Jean Bernard es un sacerdote luxemburgués de treinta y cinco años, cautivo en el campo de concentración de Dachau. Lleva diez meses en el “Pfarrerblock”, un pabellón en el que están prisioneros 2771 sacerdotes y religiosos de toda Europa.

Un día de febrero de 1942, Jean Bernard es liberado y devuelto a su Luxemburgo natal. No se le dan explicaciones hasta que ya está allí. En realidad, aquello son sólo nueve días de libertad para que visite a su Obispo y le convenza para que haga una declaración de apoyo a Hitler, con objeto de intentar romper así la total resistencia del clero católico local. A cambio, las autoridades alemanas le ofrecen respetar su vida, la de su familia y la de los demás clérigos prisioneros. Si huye, o si el objetivo no se logra, los veinte sacerdotes luxemburgueses de Dachau serán ejecutados.

Un terrible compromiso

El terrible dilema moral planteado a este sacerdote, todavía joven pero con un notable prestigio en su tierra, es un hecho totalmente real y que él mismo describió en unos recuerdos que, a modo de diario, publicó al terminar la Segunda Guerra Mundial. El libro, titulado "Pfarrerblock 25487", en referencia a su número de recluso, está escrito con sobriedad, sin ningún patetismo, con una cierta distancia respecto a su propio sufrimiento. Habla de manera rigurosa y precisa, como si estuviera describiendo un paisaje, sin pretender convertirlo en literatura.

Esta dolorosa y lacerante vivencia de Jean Bernard protagoniza la película “El Noveno día”, del director alemán Volker Schlöndorff. El momento central del drama de aquel hombre es cuando le dicen que es libre, porque entonces se da cuenta de que es él quien tiene que decidir entre la vida y la muerte.

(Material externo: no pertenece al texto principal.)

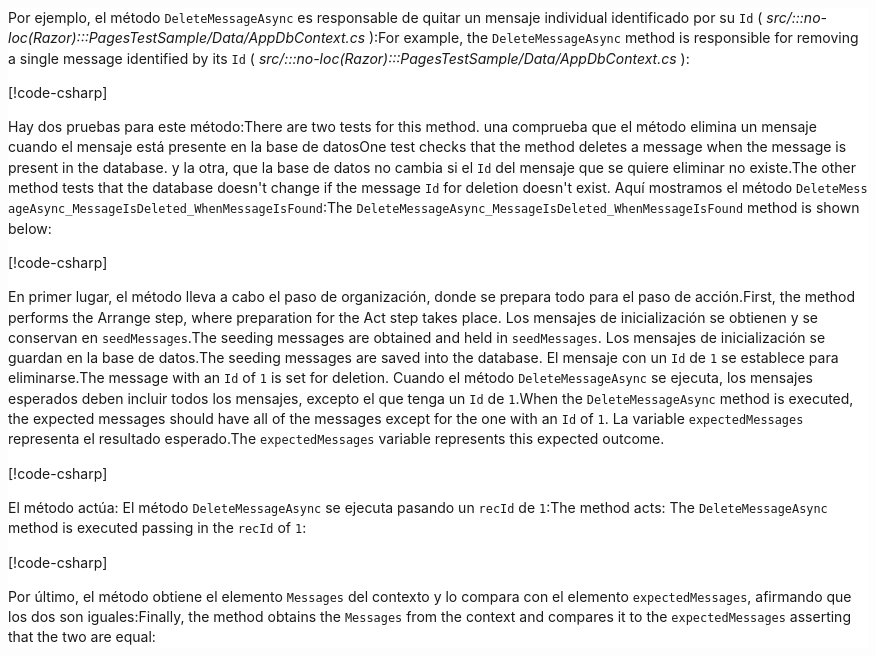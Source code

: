 <span data-ttu-id="07e8c-172">Por ejemplo, el método `DeleteMessageAsync` es responsable de quitar un mensaje individual identificado por su `Id` ( *src/:::no-loc(Razor):::PagesTestSample/Data/AppDbContext.cs* ):</span><span class="sxs-lookup"><span data-stu-id="07e8c-172">For example, the `DeleteMessageAsync` method is responsible for removing a single message identified by its `Id` ( *src/:::no-loc(Razor):::PagesTestSample/Data/AppDbContext.cs* ):</span></span>

[!code-csharp[](razor-pages-tests/samples/3.x/src/:::no-loc(Razor):::PagesTestSample/Data/AppDbContext.cs?name=snippet4)]

<span data-ttu-id="07e8c-173">Hay dos pruebas para este método:</span><span class="sxs-lookup"><span data-stu-id="07e8c-173">There are two tests for this method.</span></span> <span data-ttu-id="07e8c-174">una comprueba que el método elimina un mensaje cuando el mensaje está presente en la base de datos</span><span class="sxs-lookup"><span data-stu-id="07e8c-174">One test checks that the method deletes a message when the message is present in the database.</span></span> <span data-ttu-id="07e8c-175">y la otra, que la base de datos no cambia si el `Id` del mensaje que se quiere eliminar no existe.</span><span class="sxs-lookup"><span data-stu-id="07e8c-175">The other method tests that the database doesn't change if the message `Id` for deletion doesn't exist.</span></span> <span data-ttu-id="07e8c-176">Aquí mostramos el método `DeleteMessageAsync_MessageIsDeleted_WhenMessageIsFound`:</span><span class="sxs-lookup"><span data-stu-id="07e8c-176">The `DeleteMessageAsync_MessageIsDeleted_WhenMessageIsFound` method is shown below:</span></span>

[!code-csharp[](razor-pages-tests/samples_snapshot/3.x/tests/:::no-loc(Razor):::PagesTestSample.Tests/UnitTests/DataAccessLayerTest.cs?name=snippet1)]

<span data-ttu-id="07e8c-177">En primer lugar, el método lleva a cabo el paso de organización, donde se prepara todo para el paso de acción.</span><span class="sxs-lookup"><span data-stu-id="07e8c-177">First, the method performs the Arrange step, where preparation for the Act step takes place.</span></span> <span data-ttu-id="07e8c-178">Los mensajes de inicialización se obtienen y se conservan en `seedMessages`.</span><span class="sxs-lookup"><span data-stu-id="07e8c-178">The seeding messages are obtained and held in `seedMessages`.</span></span> <span data-ttu-id="07e8c-179">Los mensajes de inicialización se guardan en la base de datos.</span><span class="sxs-lookup"><span data-stu-id="07e8c-179">The seeding messages are saved into the database.</span></span> <span data-ttu-id="07e8c-180">El mensaje con un `Id` de `1` se establece para eliminarse.</span><span class="sxs-lookup"><span data-stu-id="07e8c-180">The message with an `Id` of `1` is set for deletion.</span></span> <span data-ttu-id="07e8c-181">Cuando el método `DeleteMessageAsync` se ejecuta, los mensajes esperados deben incluir todos los mensajes, excepto el que tenga un `Id` de `1`.</span><span class="sxs-lookup"><span data-stu-id="07e8c-181">When the `DeleteMessageAsync` method is executed, the expected messages should have all of the messages except for the one with an `Id` of `1`.</span></span> <span data-ttu-id="07e8c-182">La variable `expectedMessages` representa el resultado esperado.</span><span class="sxs-lookup"><span data-stu-id="07e8c-182">The `expectedMessages` variable represents this expected outcome.</span></span>

[!code-csharp[](razor-pages-tests/samples/3.x/tests/:::no-loc(Razor):::PagesTestSample.Tests/UnitTests/DataAccessLayerTest.cs?name=snippet1)]

<span data-ttu-id="07e8c-183">El método actúa: El método `DeleteMessageAsync` se ejecuta pasando un `recId` de `1`:</span><span class="sxs-lookup"><span data-stu-id="07e8c-183">The method acts: The `DeleteMessageAsync` method is executed passing in the `recId` of `1`:</span></span>

[!code-csharp[](razor-pages-tests/samples/3.x/tests/:::no-loc(Razor):::PagesTestSample.Tests/UnitTests/DataAccessLayerTest.cs?name=snippet2)]

<span data-ttu-id="07e8c-184">Por último, el método obtiene el elemento `Messages` del contexto y lo compara con el elemento `expectedMessages`, afirmando que los dos son iguales:</span><span class="sxs-lookup"><span data-stu-id="07e8c-184">Finally, the method obtains the `Messages` from the context and compares it to the `expectedMessages` asserting that the two are equal:</span></span>
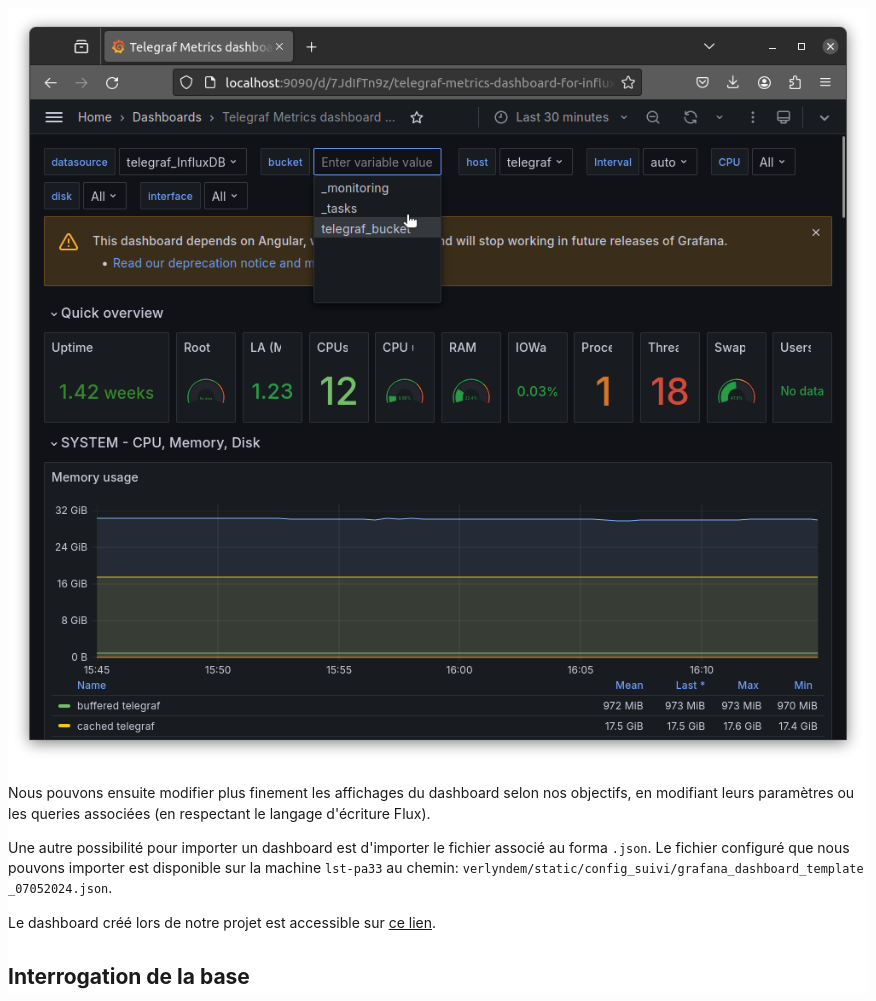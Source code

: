 ![Sélection des paramètres](/config_suivi/screenshots_config/grafana_import_dashb3.png)

Nous pouvons ensuite modifier plus finement les affichages du dashboard selon nos objectifs, en modifiant leurs paramètres ou les queries associées (en respectant le langage d'écriture Flux).

Une autre possibilité pour importer un dashboard est d'importer le fichier associé au forma `.json`. Le fichier configuré que nous pouvons importer est disponible sur la machine `lst-pa33` au chemin: `verlyndem/static/config_suivi/grafana_dashboard_template_07052024.json`.

Le dashboard créé lors de notre projet est accessible sur [ce lien](http://localhost:9090/d/edh1jtjp0b4lcb/38860f63-1c6f-5143-a2a7-cfc431003966?orgId=1&from=1715083321958&to=1715084221958).

## Interrogation de la base

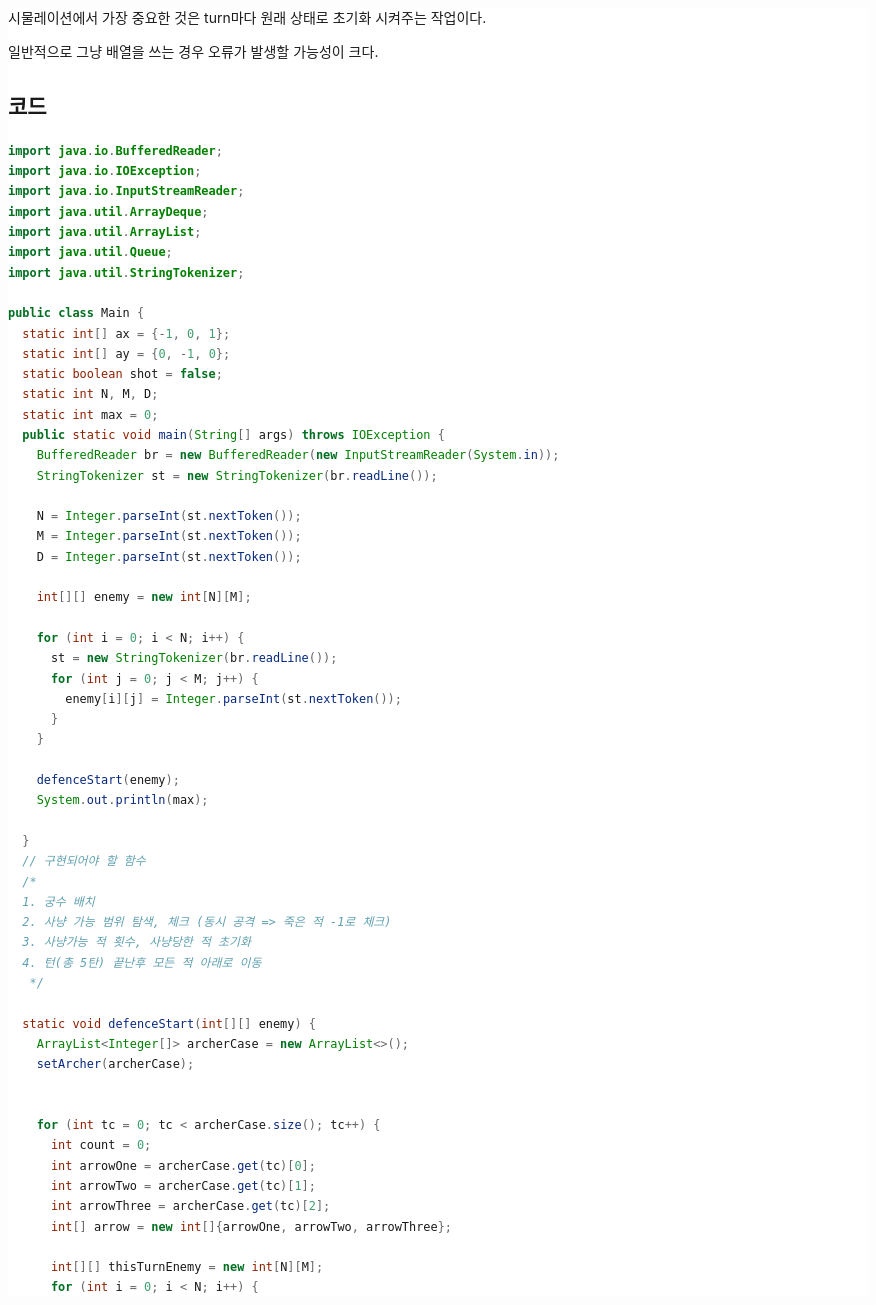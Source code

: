 시물레이션에서 가장 중요한 것은 turn마다 원래 상태로 초기화 시켜주는 작업이다.

일반적으로 그냥 배열을 쓰는 경우 오류가 발생할 가능성이 크다.

## 코드 

```java
import java.io.BufferedReader;
import java.io.IOException;
import java.io.InputStreamReader;
import java.util.ArrayDeque;
import java.util.ArrayList;
import java.util.Queue;
import java.util.StringTokenizer;

public class Main {
  static int[] ax = {-1, 0, 1};
  static int[] ay = {0, -1, 0};
  static boolean shot = false;
  static int N, M, D;
  static int max = 0;
  public static void main(String[] args) throws IOException {
    BufferedReader br = new BufferedReader(new InputStreamReader(System.in));
    StringTokenizer st = new StringTokenizer(br.readLine());

    N = Integer.parseInt(st.nextToken());
    M = Integer.parseInt(st.nextToken());
    D = Integer.parseInt(st.nextToken());

    int[][] enemy = new int[N][M];

    for (int i = 0; i < N; i++) {
      st = new StringTokenizer(br.readLine());
      for (int j = 0; j < M; j++) {
        enemy[i][j] = Integer.parseInt(st.nextToken());
      }
    }

    defenceStart(enemy);
    System.out.println(max);

  }
  // 구현되어야 할 함수
  /*
  1. 궁수 배치
  2. 사냥 가능 범위 탐색, 체크 (동시 공격 => 죽은 적 -1로 체크)
  3. 사냥가능 적 횟수, 사냥당한 적 초기화
  4. 턴(총 5탄) 끝난후 모든 적 아래로 이동
   */

  static void defenceStart(int[][] enemy) {
    ArrayList<Integer[]> archerCase = new ArrayList<>();
    setArcher(archerCase);


    for (int tc = 0; tc < archerCase.size(); tc++) {
      int count = 0;
      int arrowOne = archerCase.get(tc)[0];
      int arrowTwo = archerCase.get(tc)[1];
      int arrowThree = archerCase.get(tc)[2];
      int[] arrow = new int[]{arrowOne, arrowTwo, arrowThree};

      int[][] thisTurnEnemy = new int[N][M];
      for (int i = 0; i < N; i++) {
```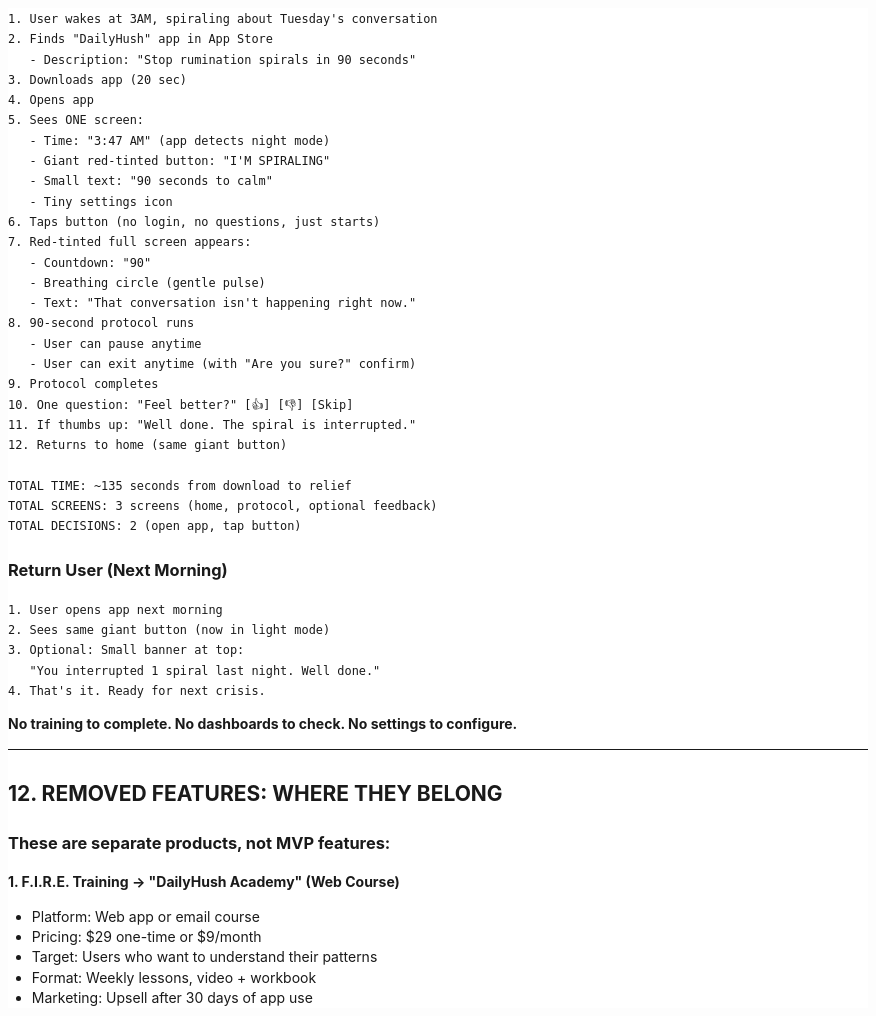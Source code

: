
 ```
1. User wakes at 3AM, spiraling about Tuesday's conversation
2. Finds "DailyHush" app in App Store
   - Description: "Stop rumination spirals in 90 seconds"
3. Downloads app (20 sec)
4. Opens app
5. Sees ONE screen:
   - Time: "3:47 AM" (app detects night mode)
   - Giant red-tinted button: "I'M SPIRALING"
   - Small text: "90 seconds to calm"
   - Tiny settings icon
6. Taps button (no login, no questions, just starts)
7. Red-tinted full screen appears:
   - Countdown: "90"
   - Breathing circle (gentle pulse)
   - Text: "That conversation isn't happening right now."
8. 90-second protocol runs
   - User can pause anytime
   - User can exit anytime (with "Are you sure?" confirm)
9. Protocol completes
10. One question: "Feel better?" [👍] [👎] [Skip]
11. If thumbs up: "Well done. The spiral is interrupted."
12. Returns to home (same giant button)

TOTAL TIME: ~135 seconds from download to relief
TOTAL SCREENS: 3 screens (home, protocol, optional feedback)
TOTAL DECISIONS: 2 (open app, tap button)
```

### Return User (Next Morning)

```
1. User opens app next morning
2. Sees same giant button (now in light mode)
3. Optional: Small banner at top:
   "You interrupted 1 spiral last night. Well done."
4. That's it. Ready for next crisis.
```

**No training to complete. No dashboards to check. No settings to configure.**

---

## 12. REMOVED FEATURES: WHERE THEY BELONG

### These are separate products, not MVP features:

**1. F.I.R.E. Training → "DailyHush Academy" (Web Course)**
- Platform: Web app or email course
- Pricing: $29 one-time or $9/month
- Target: Users who want to understand their patterns
- Format: Weekly lessons, video + workbook
- Marketing: Upsell after 30 days of app use
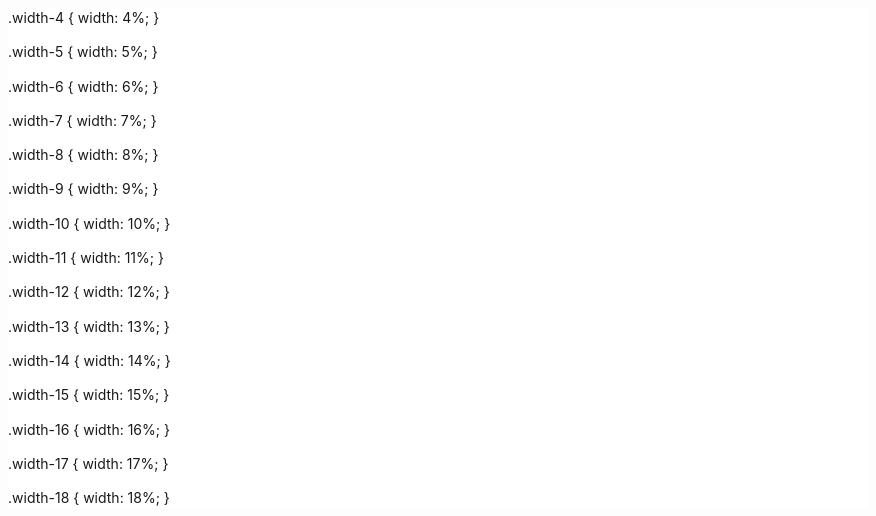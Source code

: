 .width-4 {
    width: 4%;
}

.width-5 {
    width: 5%;
}

.width-6 {
    width: 6%;
}

.width-7 {
    width: 7%;
}

.width-8 {
    width: 8%;
}

.width-9 {
    width: 9%;
}

.width-10 {
    width: 10%;
}

.width-11 {
    width: 11%;
}

.width-12 {
    width: 12%;
}

.width-13 {
    width: 13%;
}

.width-14 {
    width: 14%;
}

.width-15 {
    width: 15%;
}

.width-16 {
    width: 16%;
}

.width-17 {
    width: 17%;
}

.width-18 {
    width: 18%;
}
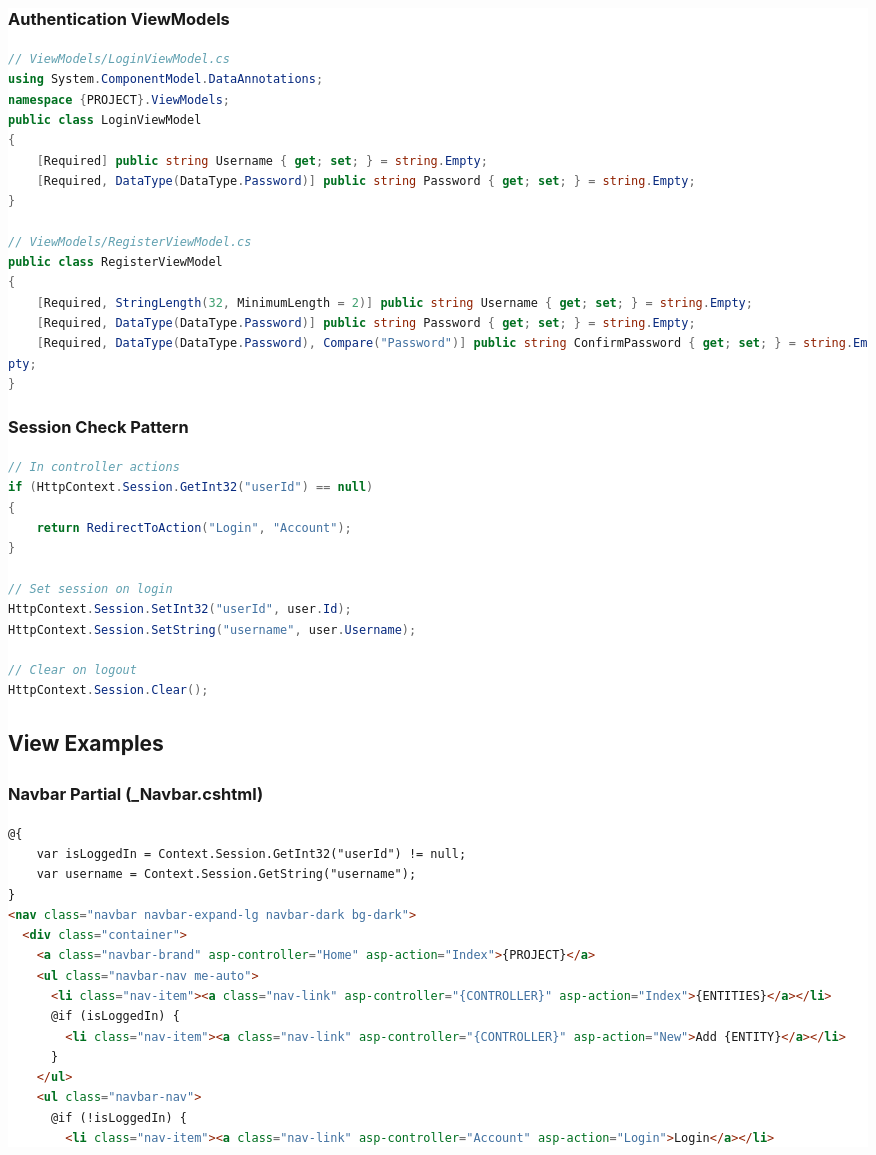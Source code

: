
 ```csharp path=null start=null
```

### Authentication ViewModels
```csharp path=null start=null
// ViewModels/LoginViewModel.cs
using System.ComponentModel.DataAnnotations;
namespace {PROJECT}.ViewModels;
public class LoginViewModel
{
    [Required] public string Username { get; set; } = string.Empty;
    [Required, DataType(DataType.Password)] public string Password { get; set; } = string.Empty;
}

// ViewModels/RegisterViewModel.cs
public class RegisterViewModel
{
    [Required, StringLength(32, MinimumLength = 2)] public string Username { get; set; } = string.Empty;
    [Required, DataType(DataType.Password)] public string Password { get; set; } = string.Empty;
    [Required, DataType(DataType.Password), Compare("Password")] public string ConfirmPassword { get; set; } = string.Empty;
}
```

### Session Check Pattern
```csharp path=null start=null
// In controller actions
if (HttpContext.Session.GetInt32("userId") == null)
{
    return RedirectToAction("Login", "Account");
}

// Set session on login
HttpContext.Session.SetInt32("userId", user.Id);
HttpContext.Session.SetString("username", user.Username);

// Clear on logout
HttpContext.Session.Clear();
```

## View Examples

### Navbar Partial (_Navbar.cshtml)
```html
@{
    var isLoggedIn = Context.Session.GetInt32("userId") != null;
    var username = Context.Session.GetString("username");
}
<nav class="navbar navbar-expand-lg navbar-dark bg-dark">
  <div class="container">
    <a class="navbar-brand" asp-controller="Home" asp-action="Index">{PROJECT}</a>
    <ul class="navbar-nav me-auto">
      <li class="nav-item"><a class="nav-link" asp-controller="{CONTROLLER}" asp-action="Index">{ENTITIES}</a></li>
      @if (isLoggedIn) {
        <li class="nav-item"><a class="nav-link" asp-controller="{CONTROLLER}" asp-action="New">Add {ENTITY}</a></li>
      }
    </ul>
    <ul class="navbar-nav">
      @if (!isLoggedIn) {
        <li class="nav-item"><a class="nav-link" asp-controller="Account" asp-action="Login">Login</a></li>
```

Hasta entonces eran los jefes del campo de concentración los que decidían si vivía o moría, y de repente esa decisión se encuentra en sus propias manos.

Entre múltiples presiones

Antes sufría las brutalidades de Dachau, pero ahora sufre otra tortura mayor, pues han dejado en sus manos la vida del resto de sacerdotes detenidos. Como prisionero, bastaba con que obedeciese las órdenes de sus vigilantes, pero ahora, su libertad es una pesada losa sobre su conciencia. Un oficial de la Gestapo le presiona con su plan maquiavélico, y los encuentros entre ambos se convierten en un auténtico duelo dialéctico entre dos mundos dispares e irreconciliables.

Bernard sabe que no debe ceder a aquel chantaje, pero sufre enormemente al pensar en las consecuencias. Lo sufre con un heroísmo en soledad, porque va quedándose cada vez más solo ante su conciencia. Recibe presiones del oficial de la Gestapo, de un antiguo teólogo que le enreda con razones ideológicas, del vicario del obispo que pretende salvar a los condenados mediante la postura pro-nazi, y la de su propia familia que le aconseja la huída al extranjero o la simple claudicación, incapaz de comprender el martirio moral que está sufriendo. Cualquiera de las salidas que se le plantean, supone una tragedia. La película es un homenaje a todos esos héroes desconocidos que se enfrentaron a terribles situaciones de conciencia. Sale a relucir, por ejemplo, cómo una pastoral del obispo de Utrecht contra Hitler propició la deportación y muerte de 40.000 católicos holandeses, hecho que explica el prudente silencio por el que tuvo que optar Pío XII en algunas ocasiones, aunque algunos lo hayan considerado después como muestra de debilidad o de apoyo al régimen.

La propia conciencia

El sacerdote aparece con sus imperfecciones y sus dudas, con silencios que pueden ser entendidos como ambigüedad, pero también con la entereza y honestidad de quien actúa en conciencia. Él, como miles de personas, de entonces o de ahora, se comportó de modo heroico para decidirse por la mejor de las opciones posibles. Jean Bernard plantó cara al miedo y a la muerte, y volvió a Dachau. En el Pfarrerblock murieron más de mil quinientos sacerdotes católicos.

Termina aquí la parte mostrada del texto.